[Task directions]: The expected output is exactly the lines below, starting at the line with "## Getting the translation" and ending at the line with "It could also", both included; no other line belongs in it.

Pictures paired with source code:
--- --- ---
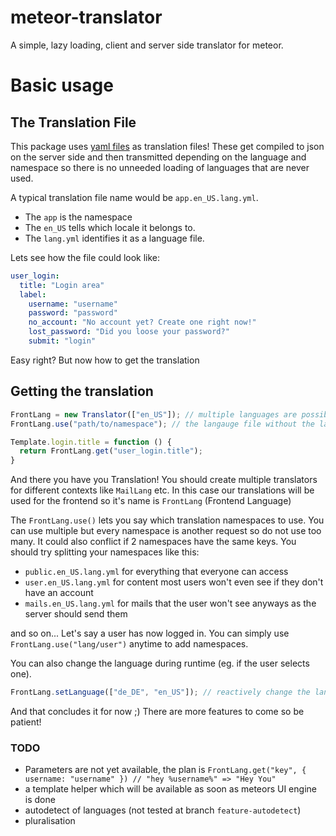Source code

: # meteor-translator

A simple, lazy loading, client and server side translator for meteor.

# Basic usage

## The Translation File
This package uses [yaml files](http://www.yaml.org/) as translation files! These get compiled to json on the server side and then transmitted depending on the language and namespace so there is no unneeded loading of languages that are never used.

A typical translation file name would be `app.en_US.lang.yml`.
- The `app` is the namespace
- The `en_US` tells which locale it belongs to.
- The `lang.yml` identifies it as a language file.
 
Lets see how the file could look like:

```YAML
user_login:
  title: "Login area"
  label:
    username: "username"
    password: "password"
    no_account: "No account yet? Create one right now!"
    lost_password: "Did you loose your password?"
    submit: "login"
```

Easy right? But now how to get the translation

## Getting the translation

```Javascript
FrontLang = new Translator(["en_US"]); // multiple languages are possible as fallback
FrontLang.use("path/to/namespace"); // the langauge file without the language eg "app", not "app.en_US.lang.yml"

Template.login.title = function () {
  return FrontLang.get("user_login.title");
}
```

And there you have you Translation! You should create multiple translators for different contexts like `MailLang` etc.
In this case our translations will be used for the frontend so it's name is `FrontLang` (Frontend Language)

The `FrontLang.use()` lets you say which translation namespaces to use.
You can use multiple but every namespace is another request so do not use too many.
It could also conflict if 2 namespaces have the same keys.
You should try splitting your namespaces like this:
- `public.en_US.lang.yml` for everything that everyone can access
- `user.en_US.lang.yml` for content most users won't even see if they don't have an account
- `mails.en_US.lang.yml` for mails that the user won't see anyways as the server should send them

and so on... Let's say a user has now logged in. You can simply use `FrontLang.use("lang/user")` anytime to add namespaces.

You can also change the language during runtime (eg. if the user selects one).
```Javascript
FrontLang.setLanguage(["de_DE", "en_US"]); // reactively change the language
```
And that concludes it for now ;) There are more features to come so be patient!

### TODO
- Parameters are not yet available, the plan is `FrontLang.get("key", { username: "username" }) // "hey %username%" => "Hey You"`
- a template helper which will be available as soon as meteors UI engine is done
- autodetect of languages (not tested at branch `feature-autodetect`)
- pluralisation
--- --- ---
[Answer section]:
## Getting the translation

```Javascript
FrontLang = new Translator(["en_US"]); // multiple languages are possible as fallback
FrontLang.use("path/to/namespace"); // the langauge file without the language eg "app", not "app.en_US.lang.yml"

Template.login.title = function () {
  return FrontLang.get("user_login.title");
}
```

And there you have you Translation! You should create multiple translators for different contexts like `MailLang` etc.
In this case our translations will be used for the frontend so it's name is `FrontLang` (Frontend Language)

The `FrontLang.use()` lets you say which translation namespaces to use.
You can use multiple but every namespace is another request so do not use too many.
It could also conflict if 2 namespaces have the same keys.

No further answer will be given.